A las 5:00pm llamaron a la puerta, me toco a mi abrir la puerta y era la Madre Ma. de Jesús que llego para el estudio bíblico, en seguida, al verla, latió mi corazón a un ritmo acelerado, como si la presencia de una religiosa haya sido novedosa para mí, como se nunca hubiera visto a una religiosa en mi vida, y no era así, ya que algunos años estudie en colegio católico, con las Siervas de Jesús Sacramentado. Me impresiono fuertemente de la Madre Ma.
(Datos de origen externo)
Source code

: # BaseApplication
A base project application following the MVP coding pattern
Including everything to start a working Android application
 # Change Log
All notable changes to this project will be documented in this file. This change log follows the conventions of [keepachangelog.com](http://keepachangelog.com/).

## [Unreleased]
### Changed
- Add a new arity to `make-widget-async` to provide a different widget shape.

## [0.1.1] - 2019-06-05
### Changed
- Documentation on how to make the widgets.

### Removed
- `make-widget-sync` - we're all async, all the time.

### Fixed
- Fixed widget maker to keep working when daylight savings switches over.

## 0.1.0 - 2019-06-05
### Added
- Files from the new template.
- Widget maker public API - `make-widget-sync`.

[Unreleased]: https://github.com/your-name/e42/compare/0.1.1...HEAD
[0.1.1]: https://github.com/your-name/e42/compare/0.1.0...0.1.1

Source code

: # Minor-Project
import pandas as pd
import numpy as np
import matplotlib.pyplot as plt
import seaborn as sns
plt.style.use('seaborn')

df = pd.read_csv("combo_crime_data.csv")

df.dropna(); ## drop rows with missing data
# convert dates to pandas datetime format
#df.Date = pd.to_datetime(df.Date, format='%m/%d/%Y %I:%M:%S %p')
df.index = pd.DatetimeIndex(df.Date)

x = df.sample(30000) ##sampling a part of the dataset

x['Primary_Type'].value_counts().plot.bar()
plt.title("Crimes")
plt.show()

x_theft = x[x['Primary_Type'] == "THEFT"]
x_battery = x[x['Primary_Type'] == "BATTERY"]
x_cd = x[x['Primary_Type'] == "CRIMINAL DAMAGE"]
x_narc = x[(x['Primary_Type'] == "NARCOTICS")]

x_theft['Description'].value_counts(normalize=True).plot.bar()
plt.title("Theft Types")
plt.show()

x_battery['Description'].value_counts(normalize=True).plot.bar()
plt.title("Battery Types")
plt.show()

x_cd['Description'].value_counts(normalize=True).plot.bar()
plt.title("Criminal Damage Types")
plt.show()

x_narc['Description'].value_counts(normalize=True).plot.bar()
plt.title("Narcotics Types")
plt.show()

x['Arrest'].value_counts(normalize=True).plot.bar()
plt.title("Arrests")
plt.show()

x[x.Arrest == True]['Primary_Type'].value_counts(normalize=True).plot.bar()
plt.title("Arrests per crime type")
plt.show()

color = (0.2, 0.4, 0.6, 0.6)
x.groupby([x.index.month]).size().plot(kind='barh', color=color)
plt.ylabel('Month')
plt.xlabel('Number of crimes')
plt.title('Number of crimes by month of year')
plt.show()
De Jesús, su alegría, su jovialidad desde el primer momento cuando mi mirada se cruzó con la suya, y ya después, la manera de llevar la reunión, tan cordial, sencilla y directa de dirigirse las personas.

 

A partir de entonces le pedí platicar con ella para que me ayudara a ver, a descubrir que me estaba pasando. Gentilmente aceptó, no recuerdo con qué frecuencia nos reuníamos a platicar ni por cuanto tiempo. Finalmente le pedí hacer una experiencia con ellas para conocerlas más, ver cómo viven y lo que hacen. Al poco tiempo me dijo que podía ir a Morelia Michoacán. Mex. para tener una experiencia con las postulante (chicas que están iniciando su proceso en la Vida Religiosa).

 

Recuerdo que al llegar al comunidad del postulantado, y desde el momento que abrieron la puerta, y vi hacia dentro del lugar, me dije; ¡aquí, es!, ¡esto es lo que busco!

 

El ministerio que realizado como Misionera Guadalupana del espíritu Santo ha sido en este amado país USA. Concretamente en los estados de; California, Florida, Georgia, Massachusetts y ahora aquí en Mississippi por casi 5 años. Actualmente sirvo a la comunidad de la Parroquia St. Therese, en Jackson, MS.
“Me sedujiste Señor y me deje seducir porque fuiste más fuerte que yo.” (Jr. 20,7).